• [Assignment]
Return the data below in full, exactly as it stands.

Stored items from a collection
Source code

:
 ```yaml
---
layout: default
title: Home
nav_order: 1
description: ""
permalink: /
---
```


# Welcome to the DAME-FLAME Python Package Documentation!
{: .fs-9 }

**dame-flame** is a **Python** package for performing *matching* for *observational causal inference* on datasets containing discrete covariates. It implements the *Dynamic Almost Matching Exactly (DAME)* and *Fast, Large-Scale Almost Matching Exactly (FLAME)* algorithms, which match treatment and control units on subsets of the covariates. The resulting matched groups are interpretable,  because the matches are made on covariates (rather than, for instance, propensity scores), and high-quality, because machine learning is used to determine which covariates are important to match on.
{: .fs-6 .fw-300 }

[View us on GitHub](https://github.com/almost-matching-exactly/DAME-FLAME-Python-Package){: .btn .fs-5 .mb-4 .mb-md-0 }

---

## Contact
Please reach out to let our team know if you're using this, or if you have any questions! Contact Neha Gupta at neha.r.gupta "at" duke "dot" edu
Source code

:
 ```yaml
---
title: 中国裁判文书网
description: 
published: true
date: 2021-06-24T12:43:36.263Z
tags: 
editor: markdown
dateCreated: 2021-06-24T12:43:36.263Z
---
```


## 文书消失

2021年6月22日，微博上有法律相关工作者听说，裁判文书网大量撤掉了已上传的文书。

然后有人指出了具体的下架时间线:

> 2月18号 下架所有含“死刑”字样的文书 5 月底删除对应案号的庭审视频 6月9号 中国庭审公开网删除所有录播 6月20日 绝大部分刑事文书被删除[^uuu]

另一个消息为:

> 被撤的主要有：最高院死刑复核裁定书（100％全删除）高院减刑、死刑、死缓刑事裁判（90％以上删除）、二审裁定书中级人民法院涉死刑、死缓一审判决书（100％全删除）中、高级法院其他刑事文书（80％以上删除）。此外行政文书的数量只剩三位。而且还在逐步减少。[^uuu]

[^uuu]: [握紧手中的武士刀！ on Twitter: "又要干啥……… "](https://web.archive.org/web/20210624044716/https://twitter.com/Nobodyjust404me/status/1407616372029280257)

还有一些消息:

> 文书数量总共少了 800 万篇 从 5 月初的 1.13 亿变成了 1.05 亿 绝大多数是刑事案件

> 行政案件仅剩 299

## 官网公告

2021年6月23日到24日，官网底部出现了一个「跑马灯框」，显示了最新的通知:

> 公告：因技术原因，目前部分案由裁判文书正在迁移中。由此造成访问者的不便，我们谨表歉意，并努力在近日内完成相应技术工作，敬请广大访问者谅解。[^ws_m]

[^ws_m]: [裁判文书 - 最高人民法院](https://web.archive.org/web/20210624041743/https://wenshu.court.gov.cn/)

• [Expected answer]
Source code

:
 ```yaml
---
layout: default
title: Home
nav_order: 1
description: ""
permalink: /
---
```


# Welcome to the DAME-FLAME Python Package Documentation!
{: .fs-9 }

**dame-flame** is a **Python** package for performing *matching* for *observational causal inference* on datasets containing discrete covariates. It implements the *Dynamic Almost Matching Exactly (DAME)* and *Fast, Large-Scale Almost Matching Exactly (FLAME)* algorithms, which match treatment and control units on subsets of the covariates. The resulting matched groups are interpretable,  because the matches are made on covariates (rather than, for instance, propensity scores), and high-quality, because machine learning is used to determine which covariates are important to match on.
{: .fs-6 .fw-300 }

[View us on GitHub](https://github.com/almost-matching-exactly/DAME-FLAME-Python-Package){: .btn .fs-5 .mb-4 .mb-md-0 }

---

## Contact
Please reach out to let our team know if you're using this, or if you have any questions! Contact Neha Gupta at neha.r.gupta "at" duke "dot" edu
Source code

:
 ```yaml
---
title: 中国裁判文书网
description: 
published: true
date: 2021-06-24T12:43:36.263Z
tags: 
editor: markdown
dateCreated: 2021-06-24T12:43:36.263Z
---
```


## 文书消失

2021年6月22日，微博上有法律相关工作者听说，裁判文书网大量撤掉了已上传的文书。

然后有人指出了具体的下架时间线:

> 2月18号 下架所有含“死刑”字样的文书 5 月底删除对应案号的庭审视频 6月9号 中国庭审公开网删除所有录播 6月20日 绝大部分刑事文书被删除[^uuu]

另一个消息为:

> 被撤的主要有：最高院死刑复核裁定书（100％全删除）高院减刑、死刑、死缓刑事裁判（90％以上删除）、二审裁定书中级人民法院涉死刑、死缓一审判决书（100％全删除）中、高级法院其他刑事文书（80％以上删除）。此外行政文书的数量只剩三位。而且还在逐步减少。[^uuu]

[^uuu]: [握紧手中的武士刀！ on Twitter: "又要干啥……… "](https://web.archive.org/web/20210624044716/https://twitter.com/Nobodyjust404me/status/1407616372029280257)

还有一些消息:

> 文书数量总共少了 800 万篇 从 5 月初的 1.13 亿变成了 1.05 亿 绝大多数是刑事案件

> 行政案件仅剩 299

## 官网公告

2021年6月23日到24日，官网底部出现了一个「跑马灯框」，显示了最新的通知:

> 公告：因技术原因，目前部分案由裁判文书正在迁移中。由此造成访问者的不便，我们谨表歉意，并努力在近日内完成相应技术工作，敬请广大访问者谅解。[^ws_m]

[^ws_m]: [裁判文书 - 最高人民法院](https://web.archive.org/web/20210624041743/https://wenshu.court.gov.cn/)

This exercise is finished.